Der Revierförster kennt den Riesen-Bärenklau als „schöne Zierpflanze“ etwa aus Gärten in Großbritannien – in Ditzingen, Hemmingen und Korntal-Münchingen habe er die Pflanze bislang nicht gesehen. „Es ist aber denkbar, dass sie sich von Gerlingen aus verbreitet“, meint Steffen Frank.

Auch Münchingen war einmal betroffen

Angelika Lugibihl, die Leiterin der Stabsstelle Umwelt- und Naturschutz in Korntal-Münchingen, erinnert sich indes an Riesen-Bärenklau am Räuschelbach. „Das war vor etwa zehn Jahren. Mitarbeiter des Bauhofs entfernten die Pflanze“, sagt Lugibihl. Derzeit sei ihr auf der Gemarkung kein Bärenklau bekannt. Was in den Gärten der Bürger wächst, wisse sie nicht.
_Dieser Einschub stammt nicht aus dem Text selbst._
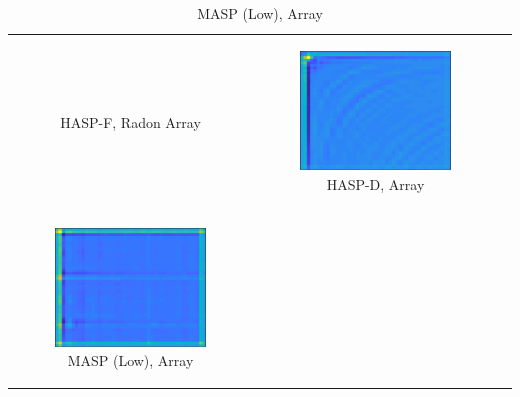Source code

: {\begin{table}[tb]
\begin{tabular}{ccc}
\begin{subfigure}{0.3\textwidth}
		\caption{HASP-F, Radon Array}\label{fig:cnnfc7}
		\end{subfigure}&
		\begin{subfigure}{0.3\textwidth}\centering\includegraphics[width=0.8\columnwidth]{./dasp_algorithm_results/dasp_cnn_single_dream_fc_8.eps}
		\caption{HASP-D, Array}\label{fig:cnnfc8}
		\end{subfigure}    \\
		\begin{subfigure}{0.3\textwidth}\centering\includegraphics[width=0.8\columnwidth]{./dasp_algorithm_results/dasp_cnn_single_dream_fc_9.eps}
		\caption{MASP (Low), Array}\label{fig:cnnfc9}
		\end{subfigure}&

\end{tabular}
\end{table}}
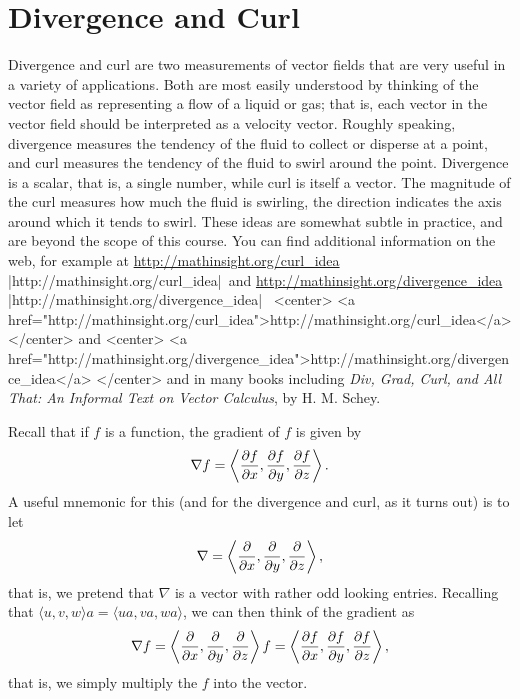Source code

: \section{Divergence and Curl}{}{}

Divergence and curl are two measurements of vector fields that are
very useful in a variety of applications. Both are most easily
understood by thinking of the vector field as representing a flow of a
liquid or gas;
that is, each vector in the vector field should be interpreted as a
velocity vector. 
Roughly speaking, divergence
measures the tendency of 
the fluid to collect or disperse at a point, and curl measures the
tendency of the fluid to swirl around the point. Divergence is a
scalar, that is, a single number, while curl is itself a vector. The
magnitude of the curl measures how much the fluid is swirling, the
direction indicates the axis around which it tends to swirl. These
ideas are somewhat subtle in practice, and are beyond the scope of
this course. You can find additional information on the web, for
example at 
\texonly
\url{http://mathinsight.org/curl_idea}%
\vb|http://mathinsight.org/curl_idea|\endurl\ 
and 
\url{http://mathinsight.org/divergence_idea}%
\vb|http://mathinsight.org/divergence_idea|\endurl\ 
\endtexonly
\htmlonly
<center>
<a href="http://mathinsight.org/curl_idea">http://mathinsight.org/curl_idea</a>
</center>
and
<center>
<a href="http://mathinsight.org/divergence_idea">http://mathinsight.org/divergence_idea</a>
</center>
\endhtmlonly
and in
many books including {\em
Div, Grad, Curl, and All That: An Informal Text on Vector Calculus},
by H. M. Schey.

Recall that if $f$ is a function, the gradient of $f$
is given by 
$$\nabla f=\left\langle {\partial f\over\partial x},{\partial
  f\over\partial y},{\partial f\over\partial z}\right\rangle.$$
A useful mnemonic for this (and for the divergence and curl, as it
turns out) is to let
$$\nabla = \left\langle{\partial \over\partial x},{\partial
  \over\partial y},{\partial \over\partial z}\right\rangle,$$
that is, we pretend that $\nabla$ is a vector with rather odd looking
entries. Recalling that $\langle u,v,w\rangle a=\langle ua,va,wa\rangle$,
we can then think of the gradient as
$$\nabla f=\left\langle{\partial \over\partial x},{\partial
  \over\partial y},{\partial \over\partial z}\right\rangle f = 
\left\langle {\partial f\over\partial x},{\partial
  f\over\partial y},{\partial f\over\partial z}\right\rangle,$$
that is, we simply multiply the $f$ into the vector.

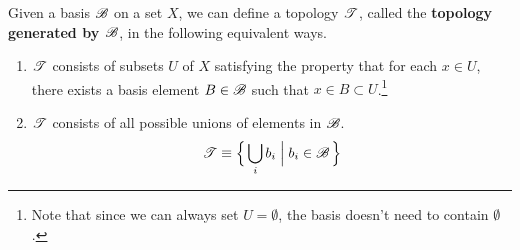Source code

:   \begin{theorem}
    Given a basis $\operatorname{\mathscr{B}}$ on a set $X$, we can define a topology $\operatorname{\mathscr{T}}$, called the \textbf{topology generated by $\operatorname{\mathscr{B}}$}, in the following equivalent ways. 
    \begin{enumerate}
      \item $\operatorname{\mathscr{T}}$ consists of subsets $U$ of $X$ satisfying the property that for each $x \in U$, there exists a basis element $B \in \operatorname{\mathscr{B}}$ such that $x \in B \subset U$.\footnote{Note that since we can always set $U = \emptyset$, the basis doesn't need to contain $\emptyset$. }
      \begin{center}
      \end{center}

      \item $\operatorname{\mathscr{T}}$ consists of all possible unions of elements in $\operatorname{\mathscr{B}}$. 
      \begin{equation}
        \operatorname{\mathscr{T}} \equiv \Big\{ \bigcup_i b_i \; \Big| \; b_i \in \operatorname{\mathscr{B}}\Big\}
      \end{equation}
    \end{enumerate}
  \end{theorem}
Der Riesen-Bärenklau ist ursprünglich aus dem Kaukasus. Die Ausbreitung in Europa geht auf den russischen Zaren Alexander I. zurück, der ihn als Gastgeschenk nach dem Wiener Kongress 1815 mitbrachte. Ohne direkten Kontakt ist die Pflanze ungefährlich. Für die Bekämpfung im heimischen Garten sollte man Handschuhe, Schutzanzug sowie Atemschutz tragen.